This tutorial shows how to create a Java application that uses the LEADTOOLS SDK to preprocess images for OCR Recognition.
Overview | |
---|---|
Summary | This tutorial covers how to use LEADTOOLS Image Processing SDK technology in a Java application |
Completion Time | 30 minutes |
Project | Download tutorial project (2 KB) |
Platform | Java Application |
IDE | Eclipse |
Runtime License | Download LEADTOOLS |
Try it in another language |
|
Get familiar with the basic steps of creating a project by reviewing the Add References and Set a License tutorial, before working on the Preprocess Image for OCR - Java tutorial.
In Eclipse, create a new Java project, and add the necessary LEADTOOLS references.
The references needed depend upon the purpose of the project. The following JAR files are needed for this tutorial:
The JAR files are located at <INSTALL_DIR>\LEADTOOLS21\Bin\Java
leadtools.jar
leadtools.codecs.jar
leadtools.document.writer.jar
leadtools.ocr.jar
The License unlocks the features needed for the project. It must be set before any toolkit function is called. For details, including tutorials for different platforms, refer to Setting a Runtime License.
There are two types of runtime licenses:
Note
Adding LEADTOOLS references and setting a license are covered in more detail in the Add References and Set a License tutorial.
With the project created, the references added, and the license set, coding can begin.
In the Package Explorer, open the _Main.java
class. Add the following import
statements to the import block at the top.

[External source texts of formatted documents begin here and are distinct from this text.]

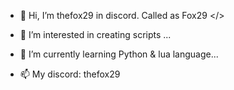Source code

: - 👋 Hi, I’m thefox29 in discord. Called as Fox29 </>
- 👀 I’m interested in creating scripts ...
- 🌱 I’m currently learning Python & lua language...

- 📫 My discord: thefox29


<!---
Thanks for reading! My name is not thefox29, because it's my main github's name. I just do with this acc public ones.
--->
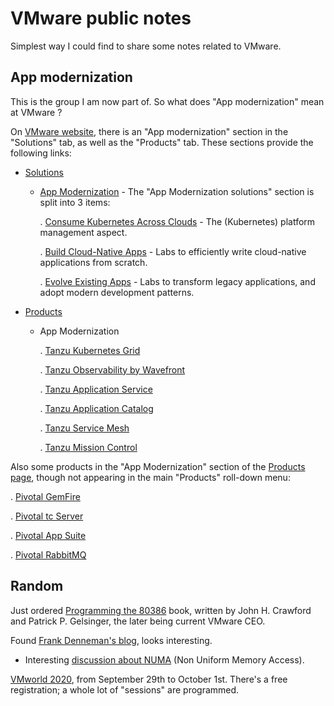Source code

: # VMware public notes

Simplest way I could find to share some notes related to VMware.

## App modernization

This is the group I am now part of. So what does "App modernization"
mean at VMware ?

On [VMware website][5], there is an "App modernization" section in the
"Solutions" tab, as well as the "Products" tab. These sections provide
the following links:

* [Solutions][7]

  - [App Modernization][8] - The "App Modernization solutions" section
    is split into 3 items:

	. [Consume Kubernetes Across Clouds][6] - The (Kubernetes)
      platform management aspect.

	. [Build Cloud-Native Apps][9] - Labs to efficiently write
      cloud-native applications from scratch.

	. [Evolve Existing Apps][10] - Labs to transform legacy
      applications, and adopt modern development patterns.


* [Products][11]

  - App Modernization

	. [Tanzu Kubernetes Grid][17]

    . [Tanzu Observability by Wavefront][14]

	. [Tanzu Application Service][18]

	. [Tanzu Application Catalog][13]

	. [Tanzu Service Mesh][15]

    . [Tanzu Mission Control][12]


Also some products in the "App Modernization" section of the [Products
page][11], though not appearing in the main "Products" roll-down menu:

. [Pivotal GemFire][16]

. [Pivotal tc Server][19]

. [Pivotal App Suite][20]

. [Pivotal RabbitMQ][21]


## Random

Just ordered [Programming the 80386][1] book, written by John
H. Crawford and Patrick P. Gelsinger, the later being current VMware
CEO.

Found [Frank Denneman's blog][2], looks interesting.
* Interesting [discussion about NUMA][4] (Non Uniform Memory Access).

[VMworld 2020][3], from September 29th to October 1st. There's a free
registration; a whole lot of "sessions" are programmed.


[1]: https://archive.org/details/programming8038600craw
[2]: https://frankdenneman.nl/
[3]: https://www.vmworld.com/en/index.html
[4]: https://frankdenneman.nl/numa/
[5]: https://www.vmware.com/
[6]: https://www.vmware.com/cloud-solutions/app-modernization/kubernetes.html
[7]: https://www.vmware.com/cloud-solutions.html
[8]: https://www.vmware.com/cloud-solutions/app-modernization.html
[9]: https://www.vmware.com/cloud-solutions/app-modernization/cloud-native-apps.html
[10]: https://www.vmware.com/cloud-solutions/app-modernization/existing-apps.html
[11]: https://www.vmware.com/products.html
[12]: https://tanzu.vmware.com/mission-control
[13]: https://tanzu.vmware.com/application-catalog
[14]: https://tanzu.vmware.com/observability
[15]: https://tanzu.vmware.com/service-mesh
[16]: https://www.vmware.com/products/pivotal-gemfire.html
[17]: https://tanzu.vmware.com/kubernetes-grid
[18]: https://tanzu.vmware.com/application-service
[19]: https://www.vmware.com/products/pivotal-tcserver.html
[20]: https://www.vmware.com/products/pivotal-appsuite.html
[21]: https://www.vmware.com/products/pivotal-rabbitmq.html
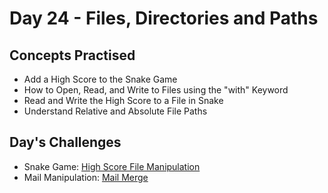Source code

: # Day 24 - Files, Directories and Paths
## Concepts Practised
- Add a High Score to the Snake Game
- How to Open, Read, and Write to Files using the "with" Keyword
- Read and Write the High Score to a File in Snake
- Understand Relative and Absolute File Paths

## Day's Challenges
- Snake Game: [High Score File Manipulation](https://github.com/mgiammal/100daysofcode/tree/main/day24/snakegame)
- Mail Manipulation: [Mail Merge](https://github.com/mgiammal/100daysofcode/tree/main/day24/mailmerge)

import java.io.IOException;
import java.nio.file.Files;
import java.nio.file.Paths;
import leadtools.*;
import leadtools.codecs.*;
import leadtools.document.writer.*;
import leadtools.ocr.*;
Add a new method called OCRPreprocess()
to the _Main
class. Call it inside the main
method, after the SetLicense() call.
public static void main(String[] args) throws IOException
{
Platform.setLibPath("C:\\LEADTOOLS21\\Bin\\CDLL\\x64");
Platform.loadLibrary(LTLibrary.LEADTOOLS);
Platform.loadLibrary(LTLibrary.CODECS);
Platform.loadLibrary(LTLibrary.DOCUMENT_WRITER);
Platform.loadLibrary(LTLibrary.OCR);
SetLicense();
OCRPreprocess();
}
static void OCRPreprocess()
{
String tifFileName = "C:\\LEADTOOLS21\\Resources\\Images\\ocr1.tif";
String pdfFileName = "C:\\LEADTOOLS21\\Resources\\Images\\cleanupTIF.pdf";
RasterCodecs codecs = new RasterCodecs();
RasterImage image = codecs.load(tifFileName);
OcrEngine ocrEngine = OcrEngineManager.createEngine(OcrEngineType.LEAD);
ocrEngine.startup(new RasterCodecs(), new DocumentWriter(), null, null);
OcrDocument ocrDocument = ocrEngine.getDocumentManager().createDocument();
OcrPage ocrPage = ocrDocument.getPages().addPage(image, null);
// Auto-preprocess it
ocrPage.autoPreprocess(OcrAutoPreprocessPageCommand.DESKEW, null);
ocrPage.autoPreprocess(OcrAutoPreprocessPageCommand.INVERT, null);
ocrPage.autoPreprocess(OcrAutoPreprocessPageCommand.ROTATE, null);
// Recognize it and save it as PDF
ocrPage.recognize(null);
ocrDocument.save(pdfFileName, DocumentFormat.PDF, null);
System.out.println("File saved successfully.");
}
Run the project by selecting Run -> Run.
If the steps were followed correctly, the application should OCR the TIFF and provide a cleaned up searchable PDF document.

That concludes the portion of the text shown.